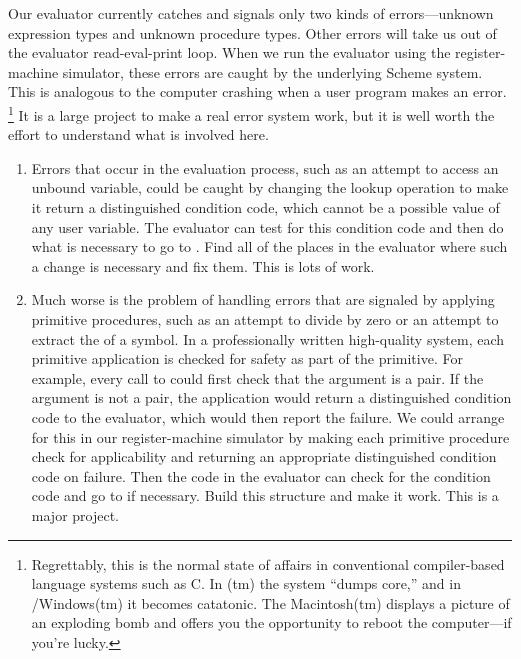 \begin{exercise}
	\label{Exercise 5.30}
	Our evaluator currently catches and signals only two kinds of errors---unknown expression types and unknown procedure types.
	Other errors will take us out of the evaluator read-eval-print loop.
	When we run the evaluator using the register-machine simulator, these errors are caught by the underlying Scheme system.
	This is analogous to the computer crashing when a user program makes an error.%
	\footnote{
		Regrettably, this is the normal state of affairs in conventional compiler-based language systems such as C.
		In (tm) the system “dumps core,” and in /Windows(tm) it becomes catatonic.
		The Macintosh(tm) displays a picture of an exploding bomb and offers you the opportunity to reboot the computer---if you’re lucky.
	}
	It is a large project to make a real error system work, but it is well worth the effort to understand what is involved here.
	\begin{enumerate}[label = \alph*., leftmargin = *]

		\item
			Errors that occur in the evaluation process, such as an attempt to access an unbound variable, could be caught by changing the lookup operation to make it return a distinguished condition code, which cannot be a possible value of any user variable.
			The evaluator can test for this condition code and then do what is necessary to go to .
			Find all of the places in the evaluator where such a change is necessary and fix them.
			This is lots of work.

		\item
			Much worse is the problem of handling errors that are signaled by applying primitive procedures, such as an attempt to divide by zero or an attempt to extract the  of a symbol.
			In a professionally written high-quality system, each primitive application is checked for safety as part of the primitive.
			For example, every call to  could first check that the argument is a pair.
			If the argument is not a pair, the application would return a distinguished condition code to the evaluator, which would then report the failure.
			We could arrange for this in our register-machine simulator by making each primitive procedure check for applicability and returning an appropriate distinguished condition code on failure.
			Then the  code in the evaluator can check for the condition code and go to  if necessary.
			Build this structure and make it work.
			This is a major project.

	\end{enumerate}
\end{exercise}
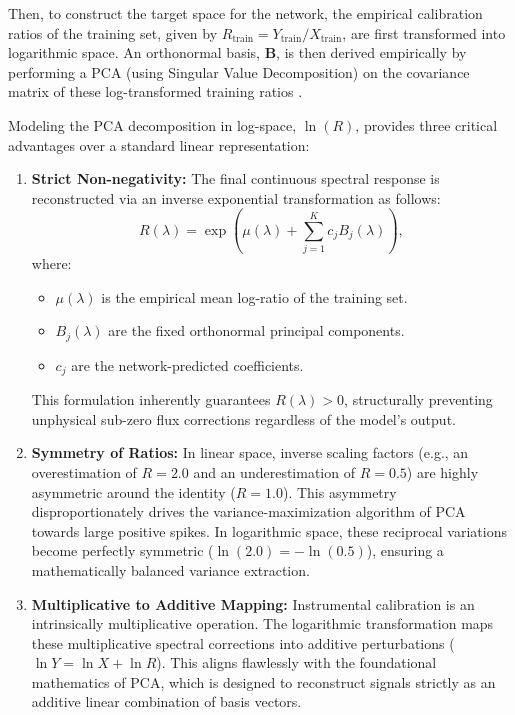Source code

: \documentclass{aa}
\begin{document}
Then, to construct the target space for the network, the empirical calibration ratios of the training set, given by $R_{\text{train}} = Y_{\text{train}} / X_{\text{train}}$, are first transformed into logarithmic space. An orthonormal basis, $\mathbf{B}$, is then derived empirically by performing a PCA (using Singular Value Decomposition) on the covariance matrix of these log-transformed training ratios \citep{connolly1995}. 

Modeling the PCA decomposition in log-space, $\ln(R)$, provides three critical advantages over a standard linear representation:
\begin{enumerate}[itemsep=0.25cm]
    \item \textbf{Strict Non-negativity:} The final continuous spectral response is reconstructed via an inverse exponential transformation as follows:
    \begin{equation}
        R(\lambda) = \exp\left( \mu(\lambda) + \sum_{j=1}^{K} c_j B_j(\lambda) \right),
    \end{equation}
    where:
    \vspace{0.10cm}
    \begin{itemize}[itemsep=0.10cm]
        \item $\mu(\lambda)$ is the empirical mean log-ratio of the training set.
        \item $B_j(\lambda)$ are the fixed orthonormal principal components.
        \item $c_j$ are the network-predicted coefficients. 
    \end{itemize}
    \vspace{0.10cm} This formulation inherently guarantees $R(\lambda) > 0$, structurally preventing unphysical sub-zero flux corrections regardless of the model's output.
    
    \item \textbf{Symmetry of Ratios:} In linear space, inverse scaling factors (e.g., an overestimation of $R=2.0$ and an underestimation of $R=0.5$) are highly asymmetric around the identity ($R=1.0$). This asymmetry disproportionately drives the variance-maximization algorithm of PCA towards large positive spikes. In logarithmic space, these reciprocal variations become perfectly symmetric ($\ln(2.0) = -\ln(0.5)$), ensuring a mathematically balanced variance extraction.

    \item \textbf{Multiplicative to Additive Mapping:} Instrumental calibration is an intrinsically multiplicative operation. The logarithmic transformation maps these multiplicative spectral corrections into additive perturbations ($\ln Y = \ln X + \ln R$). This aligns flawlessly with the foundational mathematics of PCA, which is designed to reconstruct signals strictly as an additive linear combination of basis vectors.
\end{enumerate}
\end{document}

──────────────────────────────

--- Exercise ---
Pictures are to be left out, and the lines from the beginning of the records through the line with "Regrettably, this is" are to be printed exactly, with nothing added.

--- Reply to the task ---
 \begin{exercise}
	\label{Exercise 5.30}
	Our evaluator currently catches and signals only two kinds of errors---unknown expression types and unknown procedure types.
	Other errors will take us out of the evaluator read-eval-print loop.
	When we run the evaluator using the register-machine simulator, these errors are caught by the underlying Scheme system.
	This is analogous to the computer crashing when a user program makes an error.%
	\footnote{
		Regrettably, this is the normal state of affairs in conventional compiler-based language systems such as C.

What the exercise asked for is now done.